As outras três configurações serão compostas pela Urban Enduro – pegada mais off-road com rodas de alumínio raiadas e para-lamas elevados -, Full Throttle – com visual de corrida e carroceria em preto fosco, escapamento esportivo Termignoni, banco projetado para pilotagem esportiva – e a Classic – rodas raiadas, paralamas em alumínio e banco marrom com costuras em formato de diamante. Ambas as versões da Ducati Scrambler são equipadas com motor dois cilindros em L de 803 cilindradas e 75 cv e 6,9 kgfm de torque.

A Triumph – uma das primeiras a explorar o design retrô – tem como representantes as motocicletas Bonneville T100 e Thruxton. Ambos os modelos tem inspirações na década de 1960. O primeiro tem seu design marcado por faróis arredondados, tanque de combustível em formato oval, rodas raiadas, faixa lateral em duas tonalidades, quadro de instrumentos com dois relógios analógicos – conta-giros e velocímetro -, banco retilíneo e saída de escapamento alongada e cromada.

Outra tradição mantida foi a posição para engatar a chave e acionar o motor, que fica no canto esquerdo do farol como nos primeiros modelos.

Foto: Divulgação
Harley-Davidson Street Glide CVO
Já a Thruxton é baseada na Bonneville T100, porém com algumas diferenças estéticas e estruturais para uma condução mais esportiva. O farol recebe uma pequena carenagem e o guidão passa a ser curvado.

O assento para o garupa ganha uma capa para ficar monoposto e o escapamento possui duas saídas – uma de cada lado -, com as ponteiras inclinadas para cima. Ambos os modelos compartilham o mesmo motor de dois cilindros e 865 cm³. Porém, na Bonneville T100 o propulsor possui 68 cv e na Thruxton, o comando de válvulas foi revisado junto com o uso de pistões de alta pressão e assim rende até 69 cv.

A Indian Motorcycles aproveitou o Salão de Duas Rodas 2015 para expor seus modelos que serão comercializados por aqui e expandir ainda mais as fronteiras de rivalidade com a Harley-Davidson. Em seu estande, o marca norte-americana exibiu a Chief Vintage. A custom possui os bancos em couro marrom com franjas nos assentos e nas malas laterais.

Na parte frontal existe um pequeno para-brisa que pode ser removido. Outros destaques ficam por conta do para-lama dianteiro, que tapa quase metade da roda da frente e a alongada saída de escape cromada. O modelo, assim como todas as outras variantes da linha Chief, é equipado com o propulsor Thunder Stroke de dois cilindros em V com 1.819 cm³ e 16,47 kgfm de torque, acoplado a uma transmissão de seis velocidades.

Foto: Divulgação
Dafra Fiddle III
A Harley-Davidson sempre foi uma das referências do assunto “retrô”. E a Street Glide CVO é uma de suas representantes.

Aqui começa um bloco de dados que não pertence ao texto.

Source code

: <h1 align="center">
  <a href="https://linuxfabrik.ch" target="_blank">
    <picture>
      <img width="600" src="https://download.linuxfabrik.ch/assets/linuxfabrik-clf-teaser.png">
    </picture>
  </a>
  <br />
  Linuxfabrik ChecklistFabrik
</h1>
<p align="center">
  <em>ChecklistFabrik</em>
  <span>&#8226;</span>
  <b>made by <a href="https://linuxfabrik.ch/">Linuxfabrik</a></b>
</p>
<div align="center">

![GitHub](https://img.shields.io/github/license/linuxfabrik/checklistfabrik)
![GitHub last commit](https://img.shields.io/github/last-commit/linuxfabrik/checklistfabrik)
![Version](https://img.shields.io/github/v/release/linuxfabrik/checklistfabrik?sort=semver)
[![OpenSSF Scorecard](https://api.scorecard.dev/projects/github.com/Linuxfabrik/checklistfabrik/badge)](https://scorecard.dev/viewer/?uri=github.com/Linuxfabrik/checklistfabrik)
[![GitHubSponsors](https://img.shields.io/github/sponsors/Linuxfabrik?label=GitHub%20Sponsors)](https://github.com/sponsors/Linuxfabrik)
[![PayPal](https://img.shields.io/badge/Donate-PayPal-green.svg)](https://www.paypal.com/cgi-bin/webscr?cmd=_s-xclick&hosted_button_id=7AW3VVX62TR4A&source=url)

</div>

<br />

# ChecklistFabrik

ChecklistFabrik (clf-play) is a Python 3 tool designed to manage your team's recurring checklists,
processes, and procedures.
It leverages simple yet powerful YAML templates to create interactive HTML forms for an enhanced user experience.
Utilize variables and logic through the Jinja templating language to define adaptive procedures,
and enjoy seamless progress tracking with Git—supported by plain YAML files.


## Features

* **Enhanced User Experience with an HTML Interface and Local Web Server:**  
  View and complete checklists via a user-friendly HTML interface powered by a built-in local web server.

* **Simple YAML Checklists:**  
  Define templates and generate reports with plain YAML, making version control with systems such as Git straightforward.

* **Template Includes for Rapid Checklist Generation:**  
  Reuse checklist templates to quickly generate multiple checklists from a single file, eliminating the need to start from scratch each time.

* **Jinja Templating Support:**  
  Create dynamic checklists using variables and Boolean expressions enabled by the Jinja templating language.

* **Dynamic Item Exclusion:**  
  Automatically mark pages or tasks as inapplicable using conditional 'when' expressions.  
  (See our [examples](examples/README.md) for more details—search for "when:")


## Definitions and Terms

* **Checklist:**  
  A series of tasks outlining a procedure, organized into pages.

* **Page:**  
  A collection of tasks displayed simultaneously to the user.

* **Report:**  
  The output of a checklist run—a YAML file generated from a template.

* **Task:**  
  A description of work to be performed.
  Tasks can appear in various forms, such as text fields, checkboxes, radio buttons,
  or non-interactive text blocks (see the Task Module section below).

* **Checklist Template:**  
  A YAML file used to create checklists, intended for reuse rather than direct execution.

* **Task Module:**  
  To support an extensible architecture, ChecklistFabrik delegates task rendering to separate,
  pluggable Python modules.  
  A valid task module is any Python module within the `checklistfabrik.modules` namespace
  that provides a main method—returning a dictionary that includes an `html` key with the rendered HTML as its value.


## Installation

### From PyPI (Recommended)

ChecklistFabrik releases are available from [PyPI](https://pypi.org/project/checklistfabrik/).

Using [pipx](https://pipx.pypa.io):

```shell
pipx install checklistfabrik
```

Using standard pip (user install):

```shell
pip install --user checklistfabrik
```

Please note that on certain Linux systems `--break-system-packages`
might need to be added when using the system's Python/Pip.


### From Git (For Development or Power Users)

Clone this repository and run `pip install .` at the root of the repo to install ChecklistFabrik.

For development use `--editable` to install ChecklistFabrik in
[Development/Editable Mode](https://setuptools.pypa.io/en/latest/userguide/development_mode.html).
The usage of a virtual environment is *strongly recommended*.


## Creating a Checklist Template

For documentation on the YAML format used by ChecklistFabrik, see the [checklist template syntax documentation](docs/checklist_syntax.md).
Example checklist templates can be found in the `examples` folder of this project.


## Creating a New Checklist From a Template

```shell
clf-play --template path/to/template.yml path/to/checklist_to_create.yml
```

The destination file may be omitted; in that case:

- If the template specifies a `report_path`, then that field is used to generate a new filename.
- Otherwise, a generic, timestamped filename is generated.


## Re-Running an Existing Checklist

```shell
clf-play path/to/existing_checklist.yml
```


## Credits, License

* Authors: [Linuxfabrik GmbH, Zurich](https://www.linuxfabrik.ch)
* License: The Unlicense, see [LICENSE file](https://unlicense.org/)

O modelo tem sua carroceria toda em tonalidade brilhante e as duas saídas longas de escape são cromadas. Os faróis e os indicadores de seta são arredondados. Há uma grande carenagem sobre os faróis que integram o pequeno para-brisa. Na parte de trás existe bagageiros rígidos.

O painel é composto por quatro relógios analógicos, cada um com sua função – tanque de combustível, conta-giros, velocidade e temperatura do motor. Logo abaixo há uma tela de 6,5 polegadas encarregada das funções de áudio e GPS. O propulsor encarregado de impulsionar a Street Glide é um dois cilindros em V de 1.8 litros capaz de render 16 kgfm de torque.

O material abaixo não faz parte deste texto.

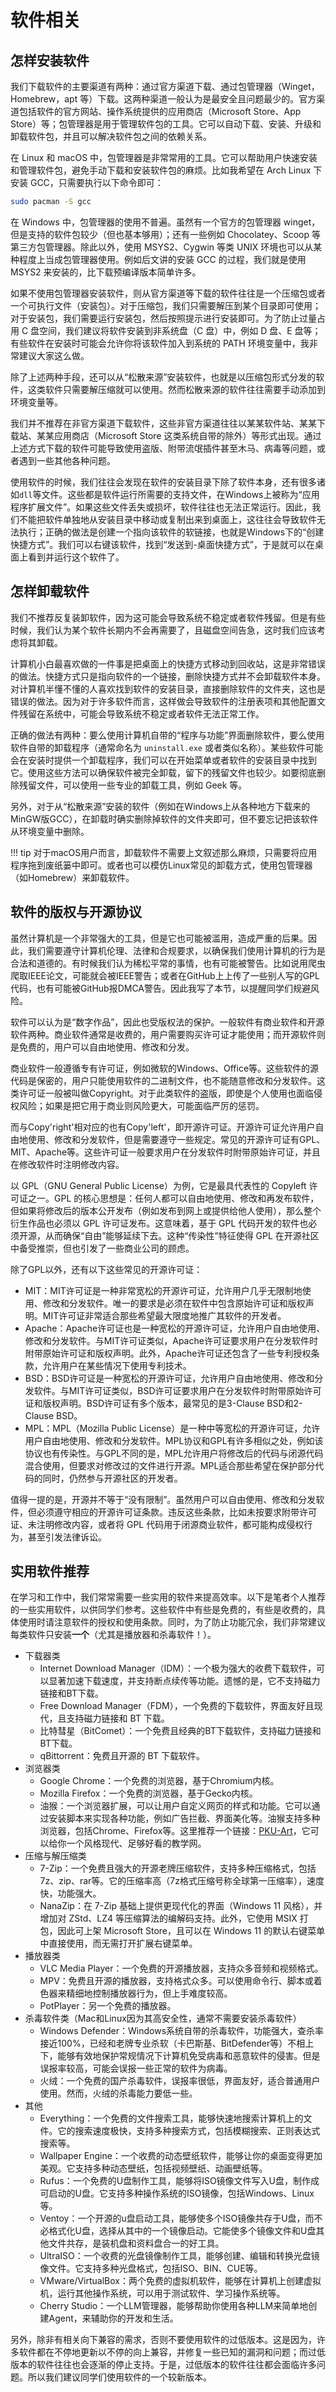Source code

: # 软件相关

## 怎样安装软件

我们下载软件的主要渠道有两种：通过官方渠道下载、通过包管理器（Winget，Homebrew，apt 等）下载。这两种渠道一般认为是最安全且问题最少的。官方渠道包括软件的官方网站、操作系统提供的应用商店（Microsoft Store、App Store）等；包管理器是用于管理软件包的工具。它可以自动下载、安装、升级和卸载软件包，并且可以解决软件包之间的依赖关系。

在 Linux 和 macOS 中，包管理器是非常常用的工具。它可以帮助用户快速安装和管理软件包，避免手动下载和安装软件包的麻烦。比如我希望在 Arch Linux 下安装 GCC，只需要执行以下命令即可：

```bash
sudo pacman -S gcc
```

在 Windows 中，包管理器的使用不普遍。虽然有一个官方的包管理器 winget，但是支持的软件包较少（但也基本够用）；还有一些例如 Chocolatey、Scoop 等第三方包管理器。除此以外，使用 MSYS2、Cygwin 等类 UNIX 环境也可以从某种程度上当成包管理器使用。例如后文讲的安装 GCC 的过程，我们就是使用 MSYS2 来安装的，比下载预编译版本简单许多。

如果不使用包管理器安装软件，则从官方渠道等下载的软件往往是一个压缩包或者一个可执行文件（安装包）。对于压缩包，我们只需要解压到某个目录即可使用；对于安装包，我们需要运行安装包，然后按照提示进行安装即可。为了防止过量占用 C 盘空间，我们建议将软件安装到非系统盘（C 盘）中，例如 D 盘、E 盘等；有些软件在安装时可能会允许你将该软件加入到系统的 PATH 环境变量中，我非常建议大家这么做。

除了上述两种手段，还可以从“松散来源”安装软件，也就是以压缩包形式分发的软件，这类软件只需要解压缩就可以使用。然而松散来源的软件往往需要手动添加到环境变量等。

我们并不推荐在非官方渠道下载软件，这些非官方渠道往往以某某软件站、某某下载站、某某应用商店（Microsoft Store 这类系统自带的除外）等形式出现。通过上述方式下载的软件可能导致使用盗版、附带流氓插件甚至木马、病毒等问题，或者遇到一些其他各种问题。

使用软件的时候，我们往往会发现在软件的安装目录下除了软件本身，还有很多诸如`dll`等文件。这些都是软件运行所需要的支持文件，在Windows上被称为“应用程序扩展文件”。如果这些文件丢失或损坏，软件往往也无法正常运行。因此，我们不能把软件单独地从安装目录中移动或复制出来到桌面上，这往往会导致软件无法执行；正确的做法是创建一个指向该软件的软链接，也就是Windows下的“创建快捷方式”。我们可以右键该软件，找到“发送到-桌面快捷方式”，于是就可以在桌面上看到并运行这个软件了。

## 怎样卸载软件

我们不推荐反复装卸软件，因为这可能会导致系统不稳定或者软件残留。但是有些时候，我们认为某个软件长期内不会再需要了，且磁盘空间告急，这时我们应该考虑将其卸载。

计算机小白最喜欢做的一件事是把桌面上的快捷方式移动到回收站，这是非常错误的做法。快捷方式只是指向软件的一个链接，删除快捷方式并不会卸载软件本身。对计算机半懂不懂的人喜欢找到软件的安装目录，直接删除软件的文件夹，这也是错误的做法。因为对于许多软件而言，这样做会导致软件的注册表项和其他配置文件残留在系统中，可能会导致系统不稳定或者软件无法正常工作。

正确的做法有两种：要么使用计算机自带的“程序与功能”界面删除软件，要么使用软件自带的卸载程序（通常命名为 `uninstall.exe` 或者类似名称）。某些软件可能会在安装时提供一个卸载程序，我们可以在开始菜单或者软件的安装目录中找到它。使用这些方法可以确保软件被完全卸载，留下的残留文件也较少。如要彻底删除残留文件，可以使用一些专业的卸载工具，例如 Geek 等。

另外，对于从“松散来源”安装的软件（例如在Windows上从各种地方下载来的MinGW版GCC），在卸载时确实删除掉软件的文件夹即可，但不要忘记把该软件从环境变量中删除。

!!! tip
    对于macOS用户而言，卸载软件不需要上文叙述那么麻烦，只需要将应用程序拖到废纸篓中即可。或者也可以模仿Linux常见的卸载方式，使用包管理器（如Homebrew）来卸载软件。

## 软件的版权与开源协议

虽然计算机是一个非常强大的工具，但是它也可能被滥用，造成严重的后果。因此，我们需要遵守计算机伦理、法律和合规要求，以确保我们使用计算机的行为是合法和道德的。有时候我们认为稀松平常的事情，也有可能被警告。比如说用爬虫爬取IEEE论文，可能就会被IEEE警告；或者在GitHub上上传了一些别人写的GPL代码，也有可能被GitHub报DMCA警告。因此我写了本节，以提醒同学们规避风险。

软件可以认为是“数字作品”，因此也受版权法的保护。一般软件有商业软件和开源软件两种。商业软件通常是收费的，用户需要购买许可证才能使用；而开源软件则是免费的，用户可以自由地使用、修改和分发。

商业软件一般遵循专有许可证，例如微软的Windows、Office等。这些软件的源代码是保密的，用户只能使用软件的二进制文件，也不能随意修改和分发软件。这类许可证一般被叫做Copyright。对于此类软件的盗版，即使是个人使用也面临侵权风险；如果是把它用于商业则风险更大，可能面临严厉的惩罚。

而与Copy'right'相对应的也有Copy'left'，即开源许可证。开源许可证允许用户自由地使用、修改和分发软件，但是需要遵守一些规定。常见的开源许可证有GPL、MIT、Apache等。这些许可证一般要求用户在分发软件时附带原始许可证，并且在修改软件时注明修改内容。

以 GPL（GNU General Public License）为例，它是最具代表性的 Copyleft 许可证之一。GPL 的核心思想是：任何人都可以自由地使用、修改和再发布软件，但如果将修改后的版本公开发布（例如发布到网上或提供给他人使用），那么整个衍生作品也必须以 GPL 许可证发布。这意味着，基于 GPL 代码开发的软件也必须开源，从而确保“自由”能够延续下去。这种“传染性”特征使得 GPL 在开源社区中备受推崇，但也引发了一些商业公司的顾虑。

除了GPL以外，还有以下这些常见的开源许可证：

- MIT：MIT许可证是一种非常宽松的开源许可证，允许用户几乎无限制地使用、修改和分发软件。唯一的要求是必须在软件中包含原始许可证和版权声明。MIT许可证非常适合那些希望最大限度地推广其软件的开发者。
- Apache：Apache许可证也是一种宽松的开源许可证，允许用户自由地使用、修改和分发软件。与MIT许可证类似，Apache许可证要求用户在分发软件时附带原始许可证和版权声明。此外，Apache许可证还包含了一些专利授权条款，允许用户在某些情况下使用专利技术。
- BSD：BSD许可证是一种宽松的开源许可证，允许用户自由地使用、修改和分发软件。与MIT许可证类似，BSD许可证要求用户在分发软件时附带原始许可证和版权声明。BSD许可证有多个版本，最常见的是3-Clause BSD和2-Clause BSD。
- MPL：MPL（Mozilla Public License）是一种中等宽松的开源许可证，允许用户自由地使用、修改和分发软件。MPL协议和GPL有许多相似之处，例如该协议也有传染性。与GPL不同的是，MPL允许用户将修改后的代码与闭源代码混合使用，但要求对修改过的文件进行开源。MPL适合那些希望在保护部分代码的同时，仍然参与开源社区的开发者。

值得一提的是，开源并不等于“没有限制”。虽然用户可以自由使用、修改和分发软件，但必须遵守相应的开源许可证条款。违反这些条款，比如未按要求附带许可证、未注明修改内容，或者将 GPL 代码用于闭源商业软件，都可能构成侵权行为，甚至引发法律诉讼。

## 实用软件推荐

在学习和工作中，我们常常需要一些实用的软件来提高效率。以下是笔者个人推荐的一些实用软件，以供同学们参考。这些软件中有些是免费的，有些是收费的，具体使用时请注意软件的授权和使用条款。同时，为了防止功能冗余，我们非常建议每类软件只安装**一个**（尤其是播放器和杀毒软件！）。

- 下载器类
  - Internet Download Manager（IDM）：一个极为强大的收费下载软件，可以显著加速下载速度，并支持断点续传等功能。遗憾的是，它不支持磁力链接和BT下载。
  - Free Download Manager（FDM），一个免费的下载软件，界面友好且现代，且支持磁力链接和 BT 下载。
  - 比特彗星（BitComet）：一个免费且经典的BT下载软件，支持磁力链接和BT下载。
  - qBittorrent：免费且开源的 BT 下载软件。
- 浏览器类
  - Google Chrome：一个免费的浏览器，基于Chromium内核。
  - Mozilla Firefox：一个免费的浏览器，基于Gecko内核。
  - 油猴：一个浏览器扩展，可以让用户自定义网页的样式和功能。它可以通过安装脚本来实现各种功能，例如广告拦截、界面美化等。油猴支持多种浏览器，包括Chrome、Firefox等。这里推荐一个链接：[PKU-Art](https://github.com/zhuozhiyongde/PKU-Art)，它可以给你一个风格现代、足够好看的教学网。
- 压缩与解压缩类
  - 7-Zip：一个免费且强大的开源老牌压缩软件，支持多种压缩格式，包括7z、zip、rar等。它的压缩率高（7z格式压缩号称全球第一压缩率），速度快，功能强大。
  - NanaZip：在 7-Zip 基础上提供更现代化的界面（Windows 11 风格），并增加对 ZStd、LZ4 等压缩算法的编解码支持。此外，它使用 MSIX 打包，因此可上架 Microsoft Store，且可以在 Windows 11 的默认右键菜单中直接使用，而无需打开扩展右键菜单。
- 播放器类
  - VLC Media Player：一个免费的开源播放器，支持众多音频和视频格式。
  - MPV：免费且开源的播放器，支持格式众多。可以使用命令行、脚本或着色器来精细地控制播放器行为，但上手难度较高。
  - PotPlayer：另一个免费的播放器。
- 杀毒软件类（Mac和Linux因为其高安全性，通常不需要安装杀毒软件）
  - Windows Defender：Windows系统自带的杀毒软件，功能强大，查杀率接近100%，已经和老牌专业杀软（卡巴斯基、BitDefender等）不相上下，能够有效地保护常规情况下计算机免受病毒和恶意软件的侵害。但是误报率较高，可能会误报一些正常的软件为病毒。
  - 火绒：一个免费的国产杀毒软件，误报率很低，界面友好，适合普通用户使用。然而，火绒的杀毒能力要低一些。
- 其他
  - Everything：一个免费的文件搜索工具，能够快速地搜索计算机上的文件。它的搜索速度极快，支持多种搜索方式，包括模糊搜索、正则表达式搜索等。
  - Wallpaper Engine：一个收费的动态壁纸软件，能够让你的桌面变得更加美观。它支持多种动态壁纸，包括视频壁纸、动画壁纸等。
  - Rufus：一个免费的U盘制作工具，能够将ISO镜像文件写入U盘，制作成可启动的U盘。它支持多种操作系统的ISO镜像，包括Windows、Linux等。
  - Ventoy：一个开源的u盘启动工具，能够使多个ISO镜像共存于U盘，而不必格式化U盘，选择从其中的一个镜像启动。它能使多个镜像文件和U盘其他文件共存，是装机盘和资料盘合一的好工具。
  - UltraISO：一个收费的光盘镜像制作工具，能够创建、编辑和转换光盘镜像文件。它支持多种光盘格式，包括ISO、BIN、CUE等。
  - VMware/VirtualBox：两个免费的虚拟机软件，能够在计算机上创建虚拟机，运行其他操作系统，可以用于测试软件、学习操作系统等。
  - Cherry Studio：一个LLM管理器，能够帮助你使用各种LLM来简单地创建Agent，来辅助你的开发和生活。

另外，除非有相关向下兼容的需求，否则不要使用软件的过低版本。这是因为，许多软件都在不停地更新以不停的向上兼容，并修复一些已知的漏洞和问题；而过低版本的软件往往也会逐渐的停止支持。于是，过低版本的软件往往都会面临许多问题。所以我们建议同学们使用软件的一个较新版本。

Deixando o segmento de altas cilindradas de lado, a Dafra também apresentou sua motocicleta referente à temática retrô: trata-se da Feddle III. A marca continua apostando no bom momento vivenciado pelas scooters no país e trouxe a moto que é fabricado pela taiwanesa SYM, com quem já tem parceria nos modelos Citycom 300i e MaxSym.

A Feddle III ocupará a função de scooter de entrada da Dafra e tem em seu visual os faróis arredondados, carroceria em duas cores – branca e vermelha ou preta e dourada – e rodas de liga leve aro 12 de tonalidade preta. O painel de instrumentos é bem simples e analógico, com o conta-giros, velocímetro e tanque de combustível. O modelo será impulsionado por um motor de 125 cilindradas com 10 cv e transmissão CVT.